Energy-Efficient Wireless Communication Strategy for Precision Agriculture Irrigation Control

Abstract

In smart farming, precision agriculture irrigation is essential to reduce water consumption and produce higher crop yields. Closed-loop irrigation based on soil moisture measurements has demonstrated the capability to achieve a considerable amount of water savings while growing healthy crops. Automated irrigation systems are typically implemented over wireless sensor networks, where the sensing devices are battery-powered, and thus they have to manage energy constraints by implementing efficient communication schemas. Self-triggered control is an aperiodic sampling strategy capable of reducing the number of networked messages compared to traditional periodical sampling.
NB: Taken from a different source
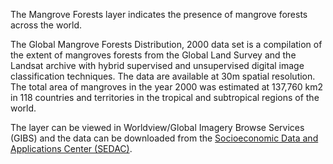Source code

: The Mangrove Forests layer indicates the presence of mangrove forests across the world.

The Global Mangrove Forests Distribution, 2000 data set is a compilation of the extent of mangroves forests from the Global Land Survey and the Landsat archive with hybrid supervised and unsupervised digital image classification techniques. The data are available at 30m spatial resolution. The total area of mangroves in the year 2000 was estimated at 137,760 km2 in 118 countries and territories in the tropical and subtropical regions of the world.

The layer can be viewed in Worldview/Global Imagery Browse Services (GIBS) and the data can be downloaded from the [Socioeconomic Data and Applications Center (SEDAC)](http://sedac.ciesin.columbia.edu/data/set/lulc-global-mangrove-forests-distribution-2000).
In this paper, we propose an energy-efficient communication strategy for closed-loop control irrigation, implemented over a wireless sensor network, where event-driven soil moisture measurements are conducted by the sensing devices only when needed. Thereby, the self-triggered algorithm estimates the occurrence of the next sampling period based on the process dynamics. The proposed strategy was evaluated in a pecan crop field and compared with periodical sampling implementations. The experimental results show that the proposed adaptive sampling rate technique decreased the number of communication messages more than 85% and reduced power consumption up to 20%, while still accomplishing the system control objectives in terms of the irrigation efficiency and water consumption.